=== ASSIGNMENT ===
Whenever a line in the data below includes the string "subsection", copy it out.

== INPUT DATA ==

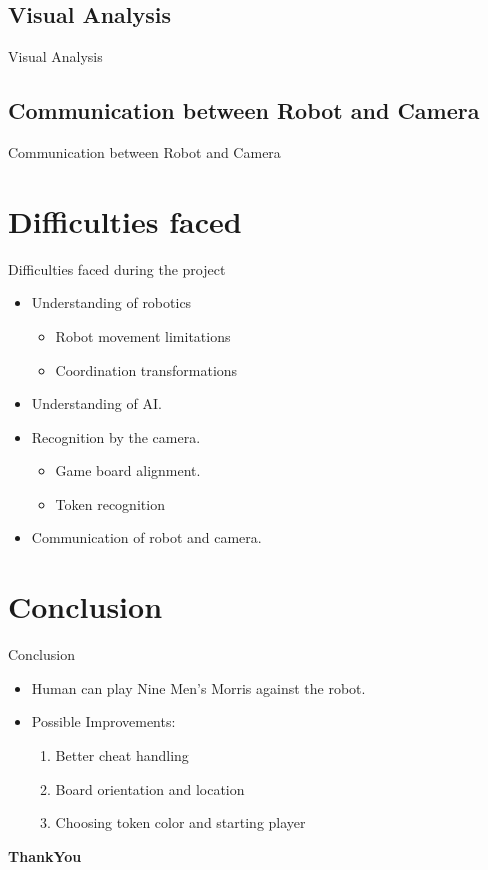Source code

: \documentclass{beamer}
\begin{document}
\subsection{Visual Analysis}
\begin{frame}{Visual Analysis}

\end{frame}
\subsection{Communication between Robot and Camera}
\begin{frame}{Communication between Robot and Camera}

\end{frame}

\section{Difficulties faced}
\begin{frame}{Difficulties faced during the project}
\begin{itemize}
\item Understanding of robotics
\begin{itemize}
\item Robot movement limitations
\item Coordination transformations
\end{itemize}
\item Understanding of AI.
\item Recognition by the camera.
\begin{itemize}
\item Game board alignment.
\item Token recognition
\end{itemize}
\item Communication of robot and camera.
\end{itemize}
\end{frame}


\section{Conclusion}
\begin{frame}{Conclusion}
\begin{itemize}
\item Human can play Nine Men's Morris against the robot.
\item Possible Improvements:
\begin{enumerate}
\item Better cheat handling
\item Board orientation and location
\item Choosing token color and starting player
\end{enumerate}
\end{itemize}
\end{frame}


\begin{frame}
\begin{center}  
\Huge \textbf{ThankYou}
\end{center}
\end{frame}
\end{document}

===

=== RESPONSE FOR THIS EXERCISE ===
\subsection{Visual Analysis}
\subsection{Communication between Robot and Camera}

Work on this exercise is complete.